Flatsrater started from a very simple frustration: renting in London can feel like gambling with your life savings.
I moved 8 times within London, and every time I saw the same problem. You only really discover the truth about an apartment after you move in. Noise, mould, heating problems, bad landlords, hidden costs, weird neighbours, broken lifts, poor management - all the things that somehow never make it into the glossy listing photos.
For anyone from the US reading this: yes, in the UK we usually say “flat”, but “apartment” sounds more international and slightly less like something you need to fix with a tyre pump.
The rental market has always been weirdly one-sided.
Landlords and agents know the history of the property. Previous tenants know what it was actually like to live there. But the next tenant usually knows almost nothing.
That never made sense to me.
Before signing a contract and committing thousands of pounds, people should be able to see real experiences from previous renters. Not marketing copy. Not estate agent language. Real information from people who actually lived there.
That is why I built Flatsrater.
The idea was to create a tenant-focused platform where renters could share honest reviews and reports about apartments they had lived in. The goal was simple: help people make better decisions before committing to their next home.
Flatsrater was not just another PropTech idea for the sake of it. It came from a real problem I personally experienced many times.
I wanted to give renters something they rarely have: confidence.
Confidence that they are not walking blindly into a bad property. Confidence that they can ask better questions. Confidence that they can negotiate based on facts, not guesses.
One user summed it up perfectly:
“I read the report about problems with the apartment before renting and negotiated a good rental price! I love it! Funny when you know the truth and ask landlord to tell you about the issues, haha.”
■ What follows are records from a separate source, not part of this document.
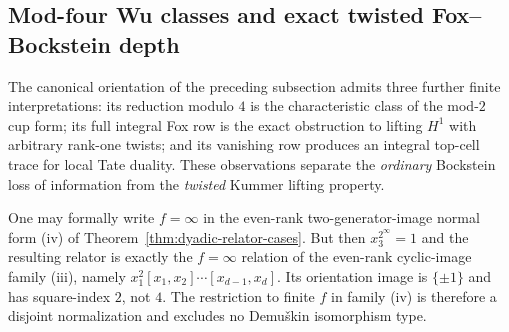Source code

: \subsection{Mod-four Wu classes and exact twisted Fox--Bockstein depth}
\label{subsec:dyadic-fox-wu-tate}

The canonical orientation of the preceding subsection admits three further
finite interpretations: its reduction modulo $4$ is the characteristic
class of the mod-$2$ cup form; its full integral Fox row is the exact
obstruction to lifting $H^1$ with arbitrary rank-one twists; and its
vanishing row produces an integral top-cell trace for local Tate
duality.  These observations separate the \emph{ordinary} Bockstein
loss of information from the \emph{twisted} Kummer lifting property.

\begin{remark}[Disjointness at the even $q=2$ boundary]
\label{rem:dyadic-even-infinity-boundary}
One may formally write $f=\infty$ in the even-rank
two-generator-image normal form (iv) of
Theorem~\ref{thm:dyadic-relator-cases}.
But then $x_3^{2^\infty}=1$ and the resulting
relator is exactly the $f=\infty$ relation of
the even-rank cyclic-image family (iii),
namely $x_1^2[x_1,x_2]\cdots[x_{d-1},x_d]$.
Its orientation image is $\{\pm1\}$ and
has square-index $2$, not $4$.
The restriction to finite $f$ in family (iv)
is therefore a disjoint normalization and
excludes no Demu\v{s}kin isomorphism type.
\end{remark}

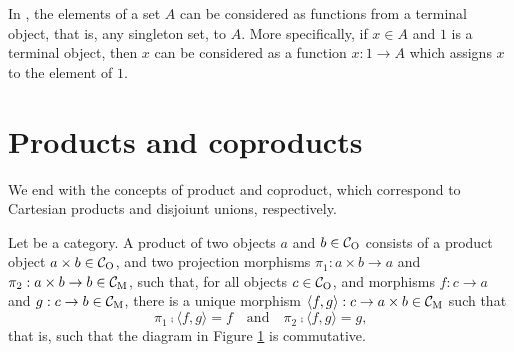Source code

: \begin{example}
  \label{ex:terminal-objects-constants}


  In \set, the elements of a set $A$ can be considered as functions
  from a terminal object, that is, any singleton set, to $A$. More
  specifically, if $x \in A$ and $1$ is a terminal object, then $x$
  can be considered as a function $x: 1 \to A$ which assigns $x$ to
  the element of $1$.

\end{example}

\section{Products and coproducts}
\label{sec:constructions-products-coproducts}

We end with the concepts of product and coproduct, which correspond to
Cartesian products and disjoiunt unions, respectively.

\begin{definition}
  \label{def:product}


  Let  be a category. A product of two objects $a$ and $b \in
  \mathcal{C}_{\operatorname{O}}$ consists of a product object $a \times b \in \mathcal{C}_{\operatorname{O}}$,
  and two projection morphisms $\pi_{1}: a \times b \to a$ and
  $\pi_{2}: a \times b \to b \in \mathcal{C}_{\operatorname{M}}$, such that, for all objects
  $c \in \mathcal{C}_{\operatorname{O}}$, and morphisms $f: c \to a$ and $g: c \to b \in
  \mathcal{C}_{\operatorname{M}}$, there is a unique morphism $\langle{f,g}\rangle: c \to a
  \times b \in \mathcal{C}_{\operatorname{M}}$ such that
  \begin{equation}
    \label{eq:product}
    \pi_{1} \comp \langle{f,g}\rangle = f
    \quad
    \text{and}
    \quad
    \pi_{2} \comp \langle{f,g}\rangle = g
    \text{,}
  \end{equation}
  that is, such that the diagram in Figure \ref{fig:product} is
  commutative.
  \begin{figure}[htbp]
    \begin{center}
    \end{center}
    \caption{}
    \label{fig:product}
  \end{figure}

\end{definition}

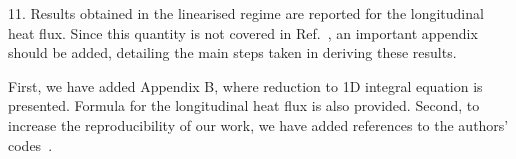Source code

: \documentclass{article}
\begin{document}
\begin{quoting}
    11. Results obtained in the linearised regime are
    reported for the longitudinal heat flux. Since this
    quantity is not covered in Ref.~\cite{Luo2016}, an important
    appendix should be added, detailing the main steps
    taken in deriving these results.
\end{quoting}

First, we have added Appendix B, where reduction to 1D integral equation is presented.
Formula for the longitudinal heat flux is also provided.
Second, to increase the reproducibility of our work, we have added references
to the authors' codes~\cite{Rogozin2019hybrid,Rogozin2019couette}.

\printbibliography
\end{document}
That was exactly the point.
When you know the truth before signing, the balance of power changes. You can ask the landlord directly about known issues. You can negotiate better. Or you can simply walk away before it becomes your problem.

Renting a home is one of the biggest financial decisions people make, yet the information available to renters is usually terrible.
You get some photos, a short description, maybe a rushed viewing, and then you are expected to make a decision worth thousands of pounds.
Flatsrater was built to change that.
The platform was about making rental decisions more transparent, more informed and more fair. It gave tenants a way to learn from each other, rather than repeating the same painful mistakes in silence.
Flatsrater reflected the way I think about technology.
The best products do not need to sound complicated. They need to solve a real problem.
For me, this was about using software to make everyday decisions easier and fairer. Renting should not depend on luck, vague promises or whether the agent “forgot” to mention the noisy boiler above your bedroom.
Flatsrater was my attempt to make the rental market a little more honest, one apartment review at a time.